Here is its template:
<div class="content">
<router-outlet *ngIf="(accessAllowed$ | async) else accessDenied"></router-outlet>
</div>
<ng-template #accessDenied>
<div class="message">
<mat-icon>lock</mat-icon>
<span>Access denied.</span>
</div>
</ng-template>
And its source code:
import { ActivatedRoute, ActivationStart, Router } from '#angular/router';
import { filter, switchMap, take } from 'rxjs/operators';
import { merge, Observable, of } from 'rxjs';
import { Component } from '#angular/core';
#Component({
selector: 'app-panel-content',
templateUrl: './content.component.html',
styleUrls: ['./content.component.scss'],
})
export class PanelContentComponent {
/**
* A stream of flags whether access to current route is permitted.
*/
accessAllowed$: Observable<boolean>;
constructor(
permissions: UserPermissionsProviderContract, // A service for accessing user permissions; implementation omitted
route: ActivatedRoute,
router: Router,
) {
const streams: Observable<boolean>[] = [];
/*
The main purpose of this component is to replace `<router-outlet>` with "Access denied"

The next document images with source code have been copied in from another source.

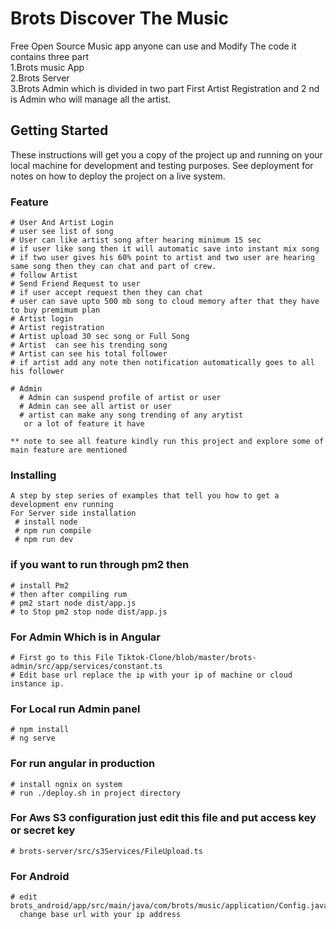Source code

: # Brots Discover The Music

Free Open Source Music app anyone can use and Modify The code it contains three part <br>
1.Brots music App <br>
2.Brots Server <br>
3.Brots Admin which is divided in two part First Artist Registration and 2 nd is Admin who will manage all the artist.

## Getting Started

These instructions will get you a copy of the project up and running on your local machine for development and testing purposes. See deployment for notes on how to deploy the project on a live system.

### Feature
    # User And Artist Login
    # user see list of song
    # User can like artist song after hearing minimum 15 sec 
    # if user like song then it will automatic save into instant mix song
    # if two user gives his 60% point to artist and two user are hearing same song then they can chat and part of crew.
    # follow Artist
    # Send Friend Request to user
    # if user accept request then they can chat
    # user can save upto 500 mb song to cloud memory after that they have to buy premimum plan
    # Artist login 
    # Artist registration
    # Artist upload 30 sec song or Full Song
    # Artist  can see his trending song
    # Artist can see his total follower 
    # if artist add any note then notification automatically goes to all his follower
    
    # Admin
      # Admin can suspend profile of artist or user
      # Admin can see all artist or user
      # artist can make any song trending of any arytist
       or a lot of feature it have  
       
    ** note to see all feature kindly run this project and explore some of main feature are mentioned

### Installing

    A step by step series of examples that tell you how to get a development env running
    For Server side installation 
     # install node
     # npm run compile
     # npm run dev

### if you want to run through pm2 then 
    # install Pm2
    # then after compiling rum 
    # pm2 start node dist/app.js
    # to Stop pm2 stop node dist/app.js

### For Admin  Which is in Angular 

    # First go to this File Tiktok-Clone/blob/master/brots-admin/src/app/services/constant.ts
    # Edit base url replace the ip with your ip of machine or cloud instance ip.

### For Local run Admin panel
    # npm install
    # ng serve

### For run angular in production
    # install ngnix on system
    # run ./deploy.sh in project directory

### For Aws S3 configuration just  edit this file and put access key or secret key
    # brots-server/src/s3Services/FileUpload.ts 


### For Android
    # edit brots_android/app/src/main/java/com/brots/music/application/Config.java
      change base url with your ip address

message, if necessary. Such logic will be universal for all possible route components, and
doesn't require any additional components - you will always have at least one component with
`<router-outlet>`.
This component contains `<router-outlet>`, which by definition means that all possible authorisable
routes are beneath it in the hierarchy.
This implicates that we cannot listen to `route.data` observable of `ActivatedRoute`, because the route
itself in this component will always be the parent route of the one we need to process.
So the only real (the least hacky, IMO) solution to access data of child routes is to listen to
router events.
However, by the time an instance of this component is constructed, all routing events will have been
triggered. This is especially important in case user loads the page on this route.
To solve that, we can merge two streams, the first one of which will be a single access flag
for **activated route**, and the second will be a stream of flags, emitted from router
events (e.g. caused by user navigating through app).
This approach requires that the authorised route is bottom-most in the hierarchy, because otherwise the
last value emitted from the stream created from router events will be `true`.
*/
const deepestChild = this.findDeepestTreeNode(route);
const currentData = deepestChild.routeConfig.data;
// `data.authActions` is just an array of strings in my case
if (currentData &&
currentData.authActions &&
Array.isArray(currentData.authActions) &&
currentData.authActions.length > 0) {
streams.push(
// `hasPermissions(actions: strings[]): Observable<boolean>`
permissions.hasPermissions(currentData.authActions).pipe(take(1))
);
} else {
// If the route in question doesn't have any authorisation logic, simply allow access
streams.push(of(true));
}
streams.push(router.events
.pipe(
filter(e => e instanceof ActivationStart),
switchMap((event: ActivationStart) => {
const data = event.snapshot.data;
if (data.authActions &&
Array.isArray(currentData.authActions) &&
data.authActions.length > 0) {
return permissions.hasPermissions(data.authActions);
}
return of(true);
}),
));
this.accessAllowed$ = merge(...streams);
}
/**
* Returns the deepest node in a tree with specified root node, or the first
* encountered node if there are several on the lowest level.
*
* #param root The root node.
*/
findDeepestTreeNode<T extends TreeNodeLike>(root: T): T {
const findDeepest = (node: T, level = 1): [number, T] => {
if (node.children && node.children.length > 0) {
const found = node.children.map(child => findDeepest(child as T, level + 1));
found.sort((a, b) => a[0] - b[0]);
return found[0];
} else {
return [level, node];
}
};
return findDeepest(root)[1];
}
}
interface TreeNodeLike {
children?: TreeNodeLike[];
}
I've explained the approach in comments in the source code, but in short: access authorisation data in route.data using router events, and replace <router-outlet> with an error message if access is denied.